Collected data:
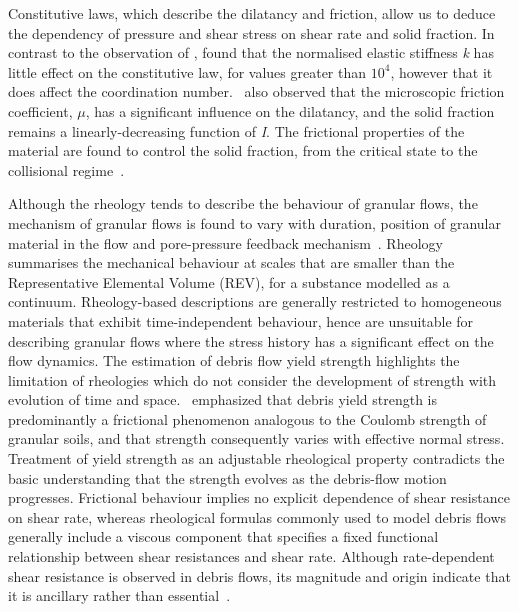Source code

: 
Constitutive laws, which describe the dilatancy and friction, allow us to 
deduce the dependency of pressure and shear stress on shear rate and solid 
fraction. In contrast to the observation of \citet{Campbell2002}, 
\citet{DaCruz2005} found that the normalised elastic stiffness \textit{k} has 
little effect on the constitutive law, for values greater than $10^{4}$, 
however that it does affect the coordination number.~\citet{DaCruz2005} also 
observed that the microscopic friction coefficient, $\mu$, has a significant 
influence on the dilatancy, and the solid fraction remains a 
linearly-decreasing function of \textit{I}. The 
frictional properties of the material are found to control the solid fraction, 
from the critical state to the collisional regime~\citep{DaCruz2005}. 

Although the rheology tends to describe the behaviour of granular flows, the 
mechanism of granular flows is found to vary with duration, position of 
granular material in the flow and pore-pressure feedback 
mechanism~\citep{Iverson2003}. Rheology summarises the mechanical behaviour at 
scales that are smaller than the Representative Elemental Volume (REV), 
for a substance modelled as a continuum. Rheology-based descriptions are 
generally restricted to homogeneous materials that exhibit time-independent 
behaviour, hence are unsuitable for describing granular flows where the stress 
history has a significant effect on the flow dynamics. The estimation of debris 
flow yield strength highlights the limitation of rheologies which do not 
consider the development of strength with evolution of time and 
space.~\citet{Johnson1965} emphasized that debris yield strength is 
predominantly a frictional phenomenon analogous to the Coulomb strength of 
granular soils, and that strength consequently varies with effective normal 
stress. Treatment of yield strength as an adjustable rheological property 
contradicts the basic understanding that the strength evolves as the 
debris-flow motion progresses. Frictional behaviour implies no explicit 
dependence of shear resistance on shear rate, whereas rheological formulas 
commonly used to model debris flows generally include a viscous component that 
specifies a fixed functional relationship between shear resistances and shear 
rate. Although rate-dependent shear resistance is observed in debris flows, its 
magnitude and origin indicate that it is ancillary rather than 
essential~\citep{Iverson2003}.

*What the task asks:* Look above for the line containing "behaviour, hence are". Output from there through the line containing "contradicts the basic", exactly and inclusively.

*Result below:*
behaviour, hence are unsuitable for describing granular flows where the stress 
history has a significant effect on the flow dynamics. The estimation of debris 
flow yield strength highlights the limitation of rheologies which do not 
consider the development of strength with evolution of time and 
space.~\citet{Johnson1965} emphasized that debris yield strength is 
predominantly a frictional phenomenon analogous to the Coulomb strength of 
granular soils, and that strength consequently varies with effective normal 
stress. Treatment of yield strength as an adjustable rheological property 
contradicts the basic understanding that the strength evolves as the 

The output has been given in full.